▶ EXTRACTED MATERIAL
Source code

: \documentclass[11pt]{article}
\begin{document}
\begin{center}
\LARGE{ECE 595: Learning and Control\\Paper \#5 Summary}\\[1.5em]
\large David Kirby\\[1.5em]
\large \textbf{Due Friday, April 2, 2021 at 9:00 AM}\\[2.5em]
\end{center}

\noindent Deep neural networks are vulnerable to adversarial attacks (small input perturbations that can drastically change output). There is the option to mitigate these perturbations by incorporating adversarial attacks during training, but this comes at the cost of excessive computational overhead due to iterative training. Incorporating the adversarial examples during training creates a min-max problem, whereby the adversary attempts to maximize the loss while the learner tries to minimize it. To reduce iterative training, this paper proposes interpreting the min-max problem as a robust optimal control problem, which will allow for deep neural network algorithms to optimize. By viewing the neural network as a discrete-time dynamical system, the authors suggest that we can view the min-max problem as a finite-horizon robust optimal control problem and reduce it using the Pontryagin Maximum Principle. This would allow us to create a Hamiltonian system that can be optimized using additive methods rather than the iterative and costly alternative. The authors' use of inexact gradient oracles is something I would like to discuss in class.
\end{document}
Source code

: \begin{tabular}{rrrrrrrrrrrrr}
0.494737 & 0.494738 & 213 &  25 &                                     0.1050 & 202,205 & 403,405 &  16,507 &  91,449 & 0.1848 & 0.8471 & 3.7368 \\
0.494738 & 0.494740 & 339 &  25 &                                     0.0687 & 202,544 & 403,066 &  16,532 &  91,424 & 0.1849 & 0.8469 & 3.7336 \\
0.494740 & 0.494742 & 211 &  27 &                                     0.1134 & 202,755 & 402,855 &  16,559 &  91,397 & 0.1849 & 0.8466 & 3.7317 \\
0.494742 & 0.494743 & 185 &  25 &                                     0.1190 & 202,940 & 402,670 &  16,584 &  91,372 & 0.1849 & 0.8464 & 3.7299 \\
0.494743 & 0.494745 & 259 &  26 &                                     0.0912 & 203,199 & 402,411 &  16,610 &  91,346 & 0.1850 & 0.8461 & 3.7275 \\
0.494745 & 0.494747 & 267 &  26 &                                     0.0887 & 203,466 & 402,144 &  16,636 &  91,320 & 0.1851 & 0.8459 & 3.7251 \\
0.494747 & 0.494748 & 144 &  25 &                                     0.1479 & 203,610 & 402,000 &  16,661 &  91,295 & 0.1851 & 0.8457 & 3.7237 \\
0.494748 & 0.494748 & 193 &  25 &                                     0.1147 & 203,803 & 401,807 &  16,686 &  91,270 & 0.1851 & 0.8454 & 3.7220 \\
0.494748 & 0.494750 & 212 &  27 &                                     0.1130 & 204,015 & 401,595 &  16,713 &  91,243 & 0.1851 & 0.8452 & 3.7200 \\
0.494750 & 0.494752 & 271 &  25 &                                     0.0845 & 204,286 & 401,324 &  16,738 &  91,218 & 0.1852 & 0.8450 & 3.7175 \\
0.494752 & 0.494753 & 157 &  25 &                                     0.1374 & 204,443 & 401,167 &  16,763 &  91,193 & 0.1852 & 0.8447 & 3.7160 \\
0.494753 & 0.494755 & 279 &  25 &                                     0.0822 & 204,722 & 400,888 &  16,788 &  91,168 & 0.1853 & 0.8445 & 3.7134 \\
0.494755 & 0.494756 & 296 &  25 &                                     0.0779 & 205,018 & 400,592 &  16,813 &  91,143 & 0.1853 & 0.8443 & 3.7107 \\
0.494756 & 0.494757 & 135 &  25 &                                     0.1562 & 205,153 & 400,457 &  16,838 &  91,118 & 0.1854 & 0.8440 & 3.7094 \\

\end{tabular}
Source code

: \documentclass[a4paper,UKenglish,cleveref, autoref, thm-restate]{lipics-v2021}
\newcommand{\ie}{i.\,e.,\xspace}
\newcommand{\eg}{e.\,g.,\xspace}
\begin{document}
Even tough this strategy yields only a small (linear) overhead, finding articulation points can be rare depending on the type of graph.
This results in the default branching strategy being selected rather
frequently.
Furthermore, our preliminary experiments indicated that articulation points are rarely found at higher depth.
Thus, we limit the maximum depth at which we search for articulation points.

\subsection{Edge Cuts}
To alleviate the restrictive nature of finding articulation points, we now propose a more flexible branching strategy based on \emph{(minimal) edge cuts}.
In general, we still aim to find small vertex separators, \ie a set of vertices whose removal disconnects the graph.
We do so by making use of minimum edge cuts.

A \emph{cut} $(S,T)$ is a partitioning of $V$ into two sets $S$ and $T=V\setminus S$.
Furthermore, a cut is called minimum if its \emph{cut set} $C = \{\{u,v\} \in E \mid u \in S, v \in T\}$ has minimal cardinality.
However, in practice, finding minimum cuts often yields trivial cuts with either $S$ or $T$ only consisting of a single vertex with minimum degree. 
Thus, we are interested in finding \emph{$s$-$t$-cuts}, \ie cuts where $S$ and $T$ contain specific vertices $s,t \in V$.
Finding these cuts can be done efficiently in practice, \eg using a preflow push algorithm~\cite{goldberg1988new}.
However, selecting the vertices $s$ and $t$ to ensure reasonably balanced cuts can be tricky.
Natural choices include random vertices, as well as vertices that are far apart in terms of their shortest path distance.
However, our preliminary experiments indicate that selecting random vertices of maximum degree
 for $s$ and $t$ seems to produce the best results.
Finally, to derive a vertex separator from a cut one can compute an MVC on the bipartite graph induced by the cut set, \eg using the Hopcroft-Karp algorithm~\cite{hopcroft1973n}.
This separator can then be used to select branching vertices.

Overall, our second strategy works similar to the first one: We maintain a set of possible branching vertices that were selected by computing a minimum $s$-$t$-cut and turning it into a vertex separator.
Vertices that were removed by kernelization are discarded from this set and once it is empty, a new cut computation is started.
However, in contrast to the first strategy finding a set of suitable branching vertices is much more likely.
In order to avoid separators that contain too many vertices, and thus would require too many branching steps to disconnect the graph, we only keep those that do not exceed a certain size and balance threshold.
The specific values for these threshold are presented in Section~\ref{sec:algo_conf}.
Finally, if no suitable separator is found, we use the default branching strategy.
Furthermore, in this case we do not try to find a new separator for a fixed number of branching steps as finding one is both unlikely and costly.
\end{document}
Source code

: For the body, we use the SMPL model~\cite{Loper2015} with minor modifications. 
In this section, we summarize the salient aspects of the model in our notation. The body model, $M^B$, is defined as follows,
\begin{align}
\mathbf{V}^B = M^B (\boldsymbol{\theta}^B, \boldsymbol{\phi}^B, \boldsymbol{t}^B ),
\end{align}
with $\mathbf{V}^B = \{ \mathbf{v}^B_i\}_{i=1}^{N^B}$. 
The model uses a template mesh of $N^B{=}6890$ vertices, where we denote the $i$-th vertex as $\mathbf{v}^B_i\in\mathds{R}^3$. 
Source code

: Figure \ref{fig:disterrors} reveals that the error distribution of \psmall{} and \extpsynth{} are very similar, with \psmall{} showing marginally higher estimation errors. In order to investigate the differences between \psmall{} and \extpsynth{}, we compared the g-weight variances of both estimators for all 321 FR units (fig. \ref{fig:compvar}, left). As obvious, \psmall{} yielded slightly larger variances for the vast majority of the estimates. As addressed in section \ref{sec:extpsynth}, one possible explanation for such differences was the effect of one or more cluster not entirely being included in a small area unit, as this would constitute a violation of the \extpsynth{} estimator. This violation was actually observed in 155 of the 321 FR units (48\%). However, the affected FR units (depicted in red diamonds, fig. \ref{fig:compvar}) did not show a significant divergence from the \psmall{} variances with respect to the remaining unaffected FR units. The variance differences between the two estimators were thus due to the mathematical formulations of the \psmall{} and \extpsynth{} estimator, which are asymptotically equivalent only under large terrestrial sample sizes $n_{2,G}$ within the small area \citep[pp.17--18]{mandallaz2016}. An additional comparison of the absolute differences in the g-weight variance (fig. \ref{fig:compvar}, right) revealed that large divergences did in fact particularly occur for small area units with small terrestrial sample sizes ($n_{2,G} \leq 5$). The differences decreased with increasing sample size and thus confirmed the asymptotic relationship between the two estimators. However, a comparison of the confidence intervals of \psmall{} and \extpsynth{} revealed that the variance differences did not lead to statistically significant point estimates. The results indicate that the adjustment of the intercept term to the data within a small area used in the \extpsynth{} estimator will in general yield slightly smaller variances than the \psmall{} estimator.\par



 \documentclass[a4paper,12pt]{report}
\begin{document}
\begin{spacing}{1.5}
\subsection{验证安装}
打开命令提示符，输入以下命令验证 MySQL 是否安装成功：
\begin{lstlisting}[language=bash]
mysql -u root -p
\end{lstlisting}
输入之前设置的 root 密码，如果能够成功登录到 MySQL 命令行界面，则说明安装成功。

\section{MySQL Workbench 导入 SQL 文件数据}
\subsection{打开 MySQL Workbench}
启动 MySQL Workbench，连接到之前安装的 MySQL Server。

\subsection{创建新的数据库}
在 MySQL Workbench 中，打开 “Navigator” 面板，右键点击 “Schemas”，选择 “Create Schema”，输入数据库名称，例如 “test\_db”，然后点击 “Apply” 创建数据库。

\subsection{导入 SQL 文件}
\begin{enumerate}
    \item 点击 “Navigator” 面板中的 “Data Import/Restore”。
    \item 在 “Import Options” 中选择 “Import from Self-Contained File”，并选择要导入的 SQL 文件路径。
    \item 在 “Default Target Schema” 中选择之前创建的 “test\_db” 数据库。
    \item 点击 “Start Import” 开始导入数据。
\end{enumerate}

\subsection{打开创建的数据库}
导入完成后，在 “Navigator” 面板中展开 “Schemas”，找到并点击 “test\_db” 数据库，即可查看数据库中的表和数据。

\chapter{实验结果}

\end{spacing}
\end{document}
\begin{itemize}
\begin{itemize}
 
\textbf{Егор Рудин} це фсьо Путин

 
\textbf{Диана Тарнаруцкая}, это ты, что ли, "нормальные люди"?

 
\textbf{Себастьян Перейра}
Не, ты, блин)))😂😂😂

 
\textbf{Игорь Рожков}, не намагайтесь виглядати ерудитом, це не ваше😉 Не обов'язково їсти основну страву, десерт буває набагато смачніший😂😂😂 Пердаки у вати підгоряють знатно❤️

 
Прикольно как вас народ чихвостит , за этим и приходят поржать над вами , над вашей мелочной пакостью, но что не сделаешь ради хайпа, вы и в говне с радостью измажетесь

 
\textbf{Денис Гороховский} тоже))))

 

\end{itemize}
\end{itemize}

▶ TASK BRIEF
There is a line with "Furthermore, our preliminary" and a line with "Natural choices include" above. Copy exactly those two lines and all lines between them, with nothing else.

▶ ANSWER SECTION
Furthermore, our preliminary experiments indicated that articulation points are rarely found at higher depth.
Thus, we limit the maximum depth at which we search for articulation points.

\subsection{Edge Cuts}
To alleviate the restrictive nature of finding articulation points, we now propose a more flexible branching strategy based on \emph{(minimal) edge cuts}.
In general, we still aim to find small vertex separators, \ie a set of vertices whose removal disconnects the graph.
We do so by making use of minimum edge cuts.

A \emph{cut} $(S,T)$ is a partitioning of $V$ into two sets $S$ and $T=V\setminus S$.
Furthermore, a cut is called minimum if its \emph{cut set} $C = \{\{u,v\} \in E \mid u \in S, v \in T\}$ has minimal cardinality.
However, in practice, finding minimum cuts often yields trivial cuts with either $S$ or $T$ only consisting of a single vertex with minimum degree. 
Thus, we are interested in finding \emph{$s$-$t$-cuts}, \ie cuts where $S$ and $T$ contain specific vertices $s,t \in V$.
Finding these cuts can be done efficiently in practice, \eg using a preflow push algorithm~\cite{goldberg1988new}.
However, selecting the vertices $s$ and $t$ to ensure reasonably balanced cuts can be tricky.
Natural choices include random vertices, as well as vertices that are far apart in terms of their shortest path distance.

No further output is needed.